Sometimes you wonder how an author can focus so clearly on a subject so fuzzy. The story of Nick Drake, obscure English guitarist and lyricist, is a case in point. Folkie Drake was so little recognized in his lifetime that his total sales from three albums (Five Leaves Left, Bryter Layter, and Pink Moon) amounted to about 5,000 copies. His onstage presence was variously described as “no showmanship” and “painful to watch.”
Yet this shy, chronically depressed pretty boy, who once spoke on a private voice recording of “the lies, the truth, and the pain” that pervaded his short bleak life, has become a minor cult hero to many English youngsters who now, we are told, seek out his earthly habitats. “Most summer days, or anywhere near the anniversary of Nick’s birth or death,” biographer Dann (former head of BBC Music Entertainment) tells us, “you can find little knots of people in the churchyard or on the pilgrimage to the end of Bates Lane where the Drakes’ old family house stands rather self-righteously behind its big wooden gates.”
Born in Burma and raised in England in stodgy upper-class privilege, Nick Drake flopped out and dropped out of Cambridge, not for lack of smarts but because he was drifting passively into an introverted world of drugs and his own quirky kind of music.

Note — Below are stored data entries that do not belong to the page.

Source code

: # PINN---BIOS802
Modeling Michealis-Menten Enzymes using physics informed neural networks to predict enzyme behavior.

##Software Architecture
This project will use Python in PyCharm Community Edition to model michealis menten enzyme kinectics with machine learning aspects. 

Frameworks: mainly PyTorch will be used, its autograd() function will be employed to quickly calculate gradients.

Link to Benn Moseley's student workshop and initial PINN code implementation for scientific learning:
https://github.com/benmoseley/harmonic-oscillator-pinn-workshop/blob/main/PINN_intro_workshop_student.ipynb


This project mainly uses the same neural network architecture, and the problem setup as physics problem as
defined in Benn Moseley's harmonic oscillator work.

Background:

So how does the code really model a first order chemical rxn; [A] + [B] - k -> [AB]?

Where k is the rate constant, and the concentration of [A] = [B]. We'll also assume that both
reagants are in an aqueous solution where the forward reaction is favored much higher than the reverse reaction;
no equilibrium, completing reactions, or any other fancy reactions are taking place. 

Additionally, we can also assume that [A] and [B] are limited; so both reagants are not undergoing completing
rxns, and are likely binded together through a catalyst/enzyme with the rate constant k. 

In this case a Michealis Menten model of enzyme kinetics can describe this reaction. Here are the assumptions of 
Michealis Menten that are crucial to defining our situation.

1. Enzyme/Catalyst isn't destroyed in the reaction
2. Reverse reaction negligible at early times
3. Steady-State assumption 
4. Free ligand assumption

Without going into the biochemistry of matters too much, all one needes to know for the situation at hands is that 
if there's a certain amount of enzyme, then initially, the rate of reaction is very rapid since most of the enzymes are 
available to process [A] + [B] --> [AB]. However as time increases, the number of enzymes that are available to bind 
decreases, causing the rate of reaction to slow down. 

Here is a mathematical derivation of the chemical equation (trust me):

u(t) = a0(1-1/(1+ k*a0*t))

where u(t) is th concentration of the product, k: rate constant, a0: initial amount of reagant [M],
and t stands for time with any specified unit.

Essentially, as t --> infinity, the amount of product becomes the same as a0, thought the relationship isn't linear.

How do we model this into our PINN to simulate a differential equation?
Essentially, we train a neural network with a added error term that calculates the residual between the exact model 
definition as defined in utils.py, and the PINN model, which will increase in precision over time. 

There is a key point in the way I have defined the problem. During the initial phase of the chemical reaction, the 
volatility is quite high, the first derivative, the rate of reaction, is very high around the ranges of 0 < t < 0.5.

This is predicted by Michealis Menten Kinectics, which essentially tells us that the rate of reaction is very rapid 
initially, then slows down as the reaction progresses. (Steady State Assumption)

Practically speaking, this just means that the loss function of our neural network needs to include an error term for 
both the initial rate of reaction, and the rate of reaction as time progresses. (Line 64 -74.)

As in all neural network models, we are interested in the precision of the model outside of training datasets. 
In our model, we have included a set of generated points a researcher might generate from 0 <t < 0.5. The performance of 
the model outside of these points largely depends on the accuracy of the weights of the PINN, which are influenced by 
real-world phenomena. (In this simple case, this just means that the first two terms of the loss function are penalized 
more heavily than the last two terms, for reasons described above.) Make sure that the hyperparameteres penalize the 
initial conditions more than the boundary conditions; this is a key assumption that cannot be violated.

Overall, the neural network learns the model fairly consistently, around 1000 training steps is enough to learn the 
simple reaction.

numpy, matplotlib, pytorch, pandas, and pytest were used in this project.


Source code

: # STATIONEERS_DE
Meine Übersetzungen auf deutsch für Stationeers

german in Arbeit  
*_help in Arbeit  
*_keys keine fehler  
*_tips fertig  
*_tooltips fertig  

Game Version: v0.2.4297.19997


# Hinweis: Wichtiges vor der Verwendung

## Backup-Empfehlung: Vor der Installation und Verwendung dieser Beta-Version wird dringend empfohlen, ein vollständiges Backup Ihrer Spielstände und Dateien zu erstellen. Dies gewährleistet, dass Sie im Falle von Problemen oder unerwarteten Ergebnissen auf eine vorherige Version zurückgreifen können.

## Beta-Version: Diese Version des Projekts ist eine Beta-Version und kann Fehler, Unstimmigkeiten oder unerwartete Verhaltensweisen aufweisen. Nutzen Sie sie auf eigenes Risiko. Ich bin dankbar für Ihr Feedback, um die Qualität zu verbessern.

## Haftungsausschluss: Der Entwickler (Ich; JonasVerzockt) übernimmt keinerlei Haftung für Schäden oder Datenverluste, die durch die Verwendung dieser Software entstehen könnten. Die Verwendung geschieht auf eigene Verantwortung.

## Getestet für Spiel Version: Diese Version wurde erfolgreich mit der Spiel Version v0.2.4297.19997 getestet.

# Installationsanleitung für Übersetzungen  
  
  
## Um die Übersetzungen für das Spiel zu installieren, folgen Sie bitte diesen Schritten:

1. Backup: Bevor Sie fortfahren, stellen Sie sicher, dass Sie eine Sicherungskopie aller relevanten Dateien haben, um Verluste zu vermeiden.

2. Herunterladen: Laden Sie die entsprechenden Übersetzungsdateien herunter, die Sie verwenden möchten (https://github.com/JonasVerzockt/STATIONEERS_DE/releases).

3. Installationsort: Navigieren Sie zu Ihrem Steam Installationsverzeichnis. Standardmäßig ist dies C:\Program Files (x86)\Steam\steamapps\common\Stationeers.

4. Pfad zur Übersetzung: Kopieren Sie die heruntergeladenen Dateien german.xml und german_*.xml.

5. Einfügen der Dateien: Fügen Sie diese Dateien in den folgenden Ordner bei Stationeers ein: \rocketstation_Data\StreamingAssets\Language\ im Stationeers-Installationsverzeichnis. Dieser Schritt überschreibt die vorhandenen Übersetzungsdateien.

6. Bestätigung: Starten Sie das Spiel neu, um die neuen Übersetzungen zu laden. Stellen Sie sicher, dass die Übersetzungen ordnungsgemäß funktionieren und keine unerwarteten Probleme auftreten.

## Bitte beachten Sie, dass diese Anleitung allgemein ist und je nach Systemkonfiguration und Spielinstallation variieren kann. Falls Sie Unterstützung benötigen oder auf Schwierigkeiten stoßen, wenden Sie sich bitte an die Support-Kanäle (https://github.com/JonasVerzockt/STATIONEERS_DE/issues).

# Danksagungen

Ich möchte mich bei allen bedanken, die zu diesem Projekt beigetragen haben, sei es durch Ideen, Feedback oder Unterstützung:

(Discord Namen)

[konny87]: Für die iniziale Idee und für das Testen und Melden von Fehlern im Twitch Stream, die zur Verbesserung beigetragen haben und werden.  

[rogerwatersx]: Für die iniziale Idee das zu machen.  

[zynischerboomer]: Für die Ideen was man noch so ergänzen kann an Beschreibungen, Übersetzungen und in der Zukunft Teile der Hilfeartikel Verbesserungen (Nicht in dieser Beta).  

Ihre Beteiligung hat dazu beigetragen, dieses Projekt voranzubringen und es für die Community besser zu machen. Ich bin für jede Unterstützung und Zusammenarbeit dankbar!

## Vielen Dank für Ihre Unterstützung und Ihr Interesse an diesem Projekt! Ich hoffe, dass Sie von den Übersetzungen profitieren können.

His talent as a guitarist was never in doubt, but he mumbled and constantly re-tuned whenever someone gave him a break and let him play in front of the public. His most loyal booster, a record promoter named Steve Boyd of the now-defunct Witchseason, tried manfully to sell Drake’s albums, but there was always something wrong – the cover art was inappropriate to the material, the pitch wasn’t aggressive enough, whatever. At times, I’m bound to say, this book reads like a Monty Python send-up of the life of an unknown-and-for-good-reason effete artiste. It was almost as if Drake sought failure, accepted it as the foregone conclusion to his sad, short life.
After his death at age 26, arguably a suicide from an overdose of pills, some of Drake’s songs took on a new life. Posthumously promoted by his sister, an actress named Gabrielle who manages his estate, his work popped up in a VW ad and in some lesser-known films. Bryter Layter was selected by The Guardian as number one in their top alternative albums listings (one suspects some influence-peddling there, however). This success would be a good average for a living singer-songwriter, but would have to be underpinned by constant personal appearances and publicity. It’s obvious from his painfully withdrawn life on earth that Drake was incapable of pushing his songs. It’s possible he wouldn’t have cared about their current success. One could say that the limelight now focused on this “poor boy” (the title of one of his songs) stems from the avidity of others, and borders on the ghoulish.
Drake’s tombstone is writ with one his lyrics, “Now we rise and we are everywhere.” Perhaps in death he has lost his many fears and can let his songs fly. We hope he’s not bothered by the groupies flocking to his grave.